Pemahaman saya berkembang lebih jauh ketika mulai mempelajari hubungan metode numerik dengan software engineering modern seperti CFD (Computational Fluid Dynamics), CAD (Computer Aided Design), dan CAE (Computer Aided Engineering). Awalnya saya hanya melihat software simulasi sebagai alat visualisasi yang menghasilkan gambar dan animasi. Namun setelah memahami konsep metode numerik, saya menyadari bahwa software tersebut sebenarnya bekerja berdasarkan penyelesaian persamaan matematika dan fisika secara numerik.
Dalam CFD misalnya, simulasi aliran fluida dilakukan dengan menyelesaikan persamaan konservasi massa, momentum, dan energi menggunakan proses komputasi. Software melakukan pembagian domain menjadi mesh atau grid kecil, lalu menghitung setiap elemen secara iteratif hingga diperoleh solusi yang mendekati kondisi nyata.
Dari sini saya memahami bahwa kualitas simulasi sangat dipengaruhi oleh:
- kualitas mesh,
- boundary condition,
- asumsi model,
- kualitas data input,
- serta metode numerik yang digunakan.
Saya juga memahami bahwa hasil simulasi tidak selalu langsung sesuai dengan kondisi nyata. Ketika hasil simulasi berbeda dengan teori atau eksperimen, hal tersebut bukan berarti software salah, tetapi menjadi bagian dari proses validasi model dan evaluasi engineering.

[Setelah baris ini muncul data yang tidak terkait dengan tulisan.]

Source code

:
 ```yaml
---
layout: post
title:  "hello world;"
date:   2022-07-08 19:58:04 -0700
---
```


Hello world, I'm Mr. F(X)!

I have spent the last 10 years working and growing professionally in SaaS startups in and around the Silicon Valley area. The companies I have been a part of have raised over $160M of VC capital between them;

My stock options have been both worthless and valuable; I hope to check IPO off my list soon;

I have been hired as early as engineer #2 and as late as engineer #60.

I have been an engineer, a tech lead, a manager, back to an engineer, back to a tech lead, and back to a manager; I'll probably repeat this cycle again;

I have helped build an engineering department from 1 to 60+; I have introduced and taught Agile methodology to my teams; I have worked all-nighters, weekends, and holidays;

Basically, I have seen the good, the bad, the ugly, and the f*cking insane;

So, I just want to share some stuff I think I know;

Pembelajaran ini membuat saya memahami bahwa simulasi engineering sebenarnya merupakan proses ilmiah yang terdiri dari:
- Identifikasi masalah
- Pembuatan model fisik
- Pembentukan model matematis
- Penyelesaian numerik
- Analisis hasil
- Validasi model
- Pengambilan keputusan teknik
Selain pembelajaran teknis, saya juga mendapatkan pemahaman mengenai pentingnya pola berpikir sistematis melalui pendekatan DAI5 Framework. Framework ini membantu saya memahami bahwa proses belajar engineering tidak hanya tentang memperoleh jawaban akhir, tetapi juga tentang memahami proses berpikir di baliknya.
Pada tahap Define, saya belajar memahami masalah dan menentukan tujuan analisis. Pada tahap Analyze, saya mulai mengidentifikasi hubungan antarparameter dan memahami fenomena yang terjadi. Kemudian pada tahap Ideate, saya mencoba mencari pendekatan solusi yang mungkin digunakan. Setelah itu, tahap Implement dilakukan melalui proses simulasi, perhitungan, dan pengujian model. Terakhir, tahap Improve dilakukan dengan mengevaluasi hasil dan memperbaiki pendekatan agar solusi menjadi lebih baik.
Pendekatan tersebut membuat saya memahami bahwa engineering adalah proses pembelajaran yang terus berkembang dan tidak berhenti pada satu solusi saja. Setiap hasil analisis selalu memiliki ruang untuk diperbaiki dan dikembangkan kembali.
Melalui mata kuliah Metode Numerik, saya juga mulai melihat hubungan erat antara matematika, fisika, dan teknologi komputasi dalam dunia modern. Hampir seluruh teknologi engineering saat ini menggunakan prinsip numerik dan simulasi komputer, mulai dari desain kapal, pesawat, kendaraan, hingga sistem energi dan artificial intelligence.
Sebagai mahasiswa Teknik Perkapalan, pembelajaran ini memberikan sudut pandang baru bagi saya mengenai bagaimana teknologi maritim modern dikembangkan. Saya mulai memahami bahwa desain kapal modern tidak hanya dibuat berdasarkan pengalaman lapangan, tetapi juga melalui proses simulasi, analisis numerik, optimasi desain, dan validasi engineering yang sangat kompleks.
Pada akhirnya, saya menyadari bahwa pembelajaran metode numerik bukan hanya meningkatkan kemampuan saya dalam melakukan perhitungan atau simulasi, tetapi juga melatih cara berpikir yang lebih ilmiah, sistematis, logis, dan kritis. Saya belajar bahwa seorang engineer harus mampu memahami masalah secara mendalam, membangun model yang tepat, menganalisis hasil secara objektif, dan terus melakukan evaluasi terhadap solusi yang dibuat.
Saya percaya bahwa pemahaman ini akan menjadi fondasi penting dalam pengembangan diri saya sebagai mahasiswa teknik, khususnya dalam menghadapi perkembangan teknologi engineering dan tantangan industri maritim di masa depan.
Sekian hasil refleksi pembelajaran yang dapat saya sampaikan. Terima kasih Prof. DAI dan teman-teman semuanya.
Wassalamualaikum warahmatullahi wabarakatuh.